Few studies in forestry have included each of thinning, pruning and fertiliser, or explored their interactions (Messina, 1992, Velazquez-Martinez et al., 1992, Forrester and Baker, in press). Similarly, few have specifically examined the response of different dominance classes to these treatments, which often vary in both absolute and relative terms (Moore et al., 1994, Pukkala et al., 1998, Mäkinen and Isomäki, 2004a), but instead have focused on total stand responses, which can hide or confound treatment effects on crop trees.
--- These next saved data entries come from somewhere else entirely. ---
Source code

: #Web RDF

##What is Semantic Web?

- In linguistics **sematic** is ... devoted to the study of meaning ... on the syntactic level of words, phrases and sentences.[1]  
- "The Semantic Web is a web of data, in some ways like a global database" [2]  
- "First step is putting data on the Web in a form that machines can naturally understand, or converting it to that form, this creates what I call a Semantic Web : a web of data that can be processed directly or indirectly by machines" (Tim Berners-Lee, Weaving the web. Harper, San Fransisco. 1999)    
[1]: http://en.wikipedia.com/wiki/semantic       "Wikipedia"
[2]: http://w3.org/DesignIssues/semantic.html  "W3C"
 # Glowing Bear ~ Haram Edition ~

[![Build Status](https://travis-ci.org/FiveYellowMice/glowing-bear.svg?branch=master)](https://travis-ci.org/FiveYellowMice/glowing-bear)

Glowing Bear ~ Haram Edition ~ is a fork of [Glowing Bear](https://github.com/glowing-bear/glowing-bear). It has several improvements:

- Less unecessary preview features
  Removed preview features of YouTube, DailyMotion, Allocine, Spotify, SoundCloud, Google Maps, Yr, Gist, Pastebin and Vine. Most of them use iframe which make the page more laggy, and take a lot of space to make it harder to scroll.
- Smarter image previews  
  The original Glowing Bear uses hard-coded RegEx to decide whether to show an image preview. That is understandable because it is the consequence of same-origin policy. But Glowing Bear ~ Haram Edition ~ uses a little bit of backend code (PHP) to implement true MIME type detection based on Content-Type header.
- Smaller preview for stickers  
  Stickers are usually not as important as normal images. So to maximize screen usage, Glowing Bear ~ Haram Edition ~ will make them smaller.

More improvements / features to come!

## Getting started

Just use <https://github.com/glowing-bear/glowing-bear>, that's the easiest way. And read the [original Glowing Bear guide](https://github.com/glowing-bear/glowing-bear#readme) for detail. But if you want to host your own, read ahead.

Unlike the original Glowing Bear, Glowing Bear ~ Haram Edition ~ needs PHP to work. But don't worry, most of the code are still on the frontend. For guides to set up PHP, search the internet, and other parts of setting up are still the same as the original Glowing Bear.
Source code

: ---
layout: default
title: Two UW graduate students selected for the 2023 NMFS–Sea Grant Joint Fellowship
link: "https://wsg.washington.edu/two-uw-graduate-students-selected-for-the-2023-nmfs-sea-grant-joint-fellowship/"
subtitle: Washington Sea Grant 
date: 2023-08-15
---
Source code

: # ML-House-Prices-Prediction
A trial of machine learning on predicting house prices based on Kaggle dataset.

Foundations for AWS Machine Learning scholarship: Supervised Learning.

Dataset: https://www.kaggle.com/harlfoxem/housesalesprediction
In the study reported here, we focus on the potential sawlog crop trees (SCT), which are usually the most valuable in thinned and pruned stands; they are defined as the largest-diameter 200 trees ha⁻¹ (SCT₂₀₀).

Our objective was to examine interactions by implementing thinning, pruning and fertiliser treatments simultaneously in an Eucalyptus nitens (Deane and Maiden) plantation near Carrajung in Victoria, Australia. We hypothesised that thinning, pruning and fertiliser application would interact with each other as follows: (1) that by reducing tree leaf area pruning reduces the ability of a tree to respond to thinning, and that thinning increases the pruning effect because in thinned stands the lower crown is well lit and contributes more to carbon (C) fixation than that of unthinned stands where the lower crown is shaded; (2) that any loss in growth after pruning may be lower without nitrogen fertiliser application because trees do not have the nutrients required to maintain their lower crowns which are naturally shed, whereas the lower crowns of fertilised trees are more efficient, retained for longer, and their loss via pruning will have a greater effect on growth; and (3) that nitrogen fertiliser application would increase absolute, but reduce relative thinning responses. These hypotheses were tested by comparing stand level above-ground biomass, volume and leaf areas and tree-level measures of crown sizes and crown architectures.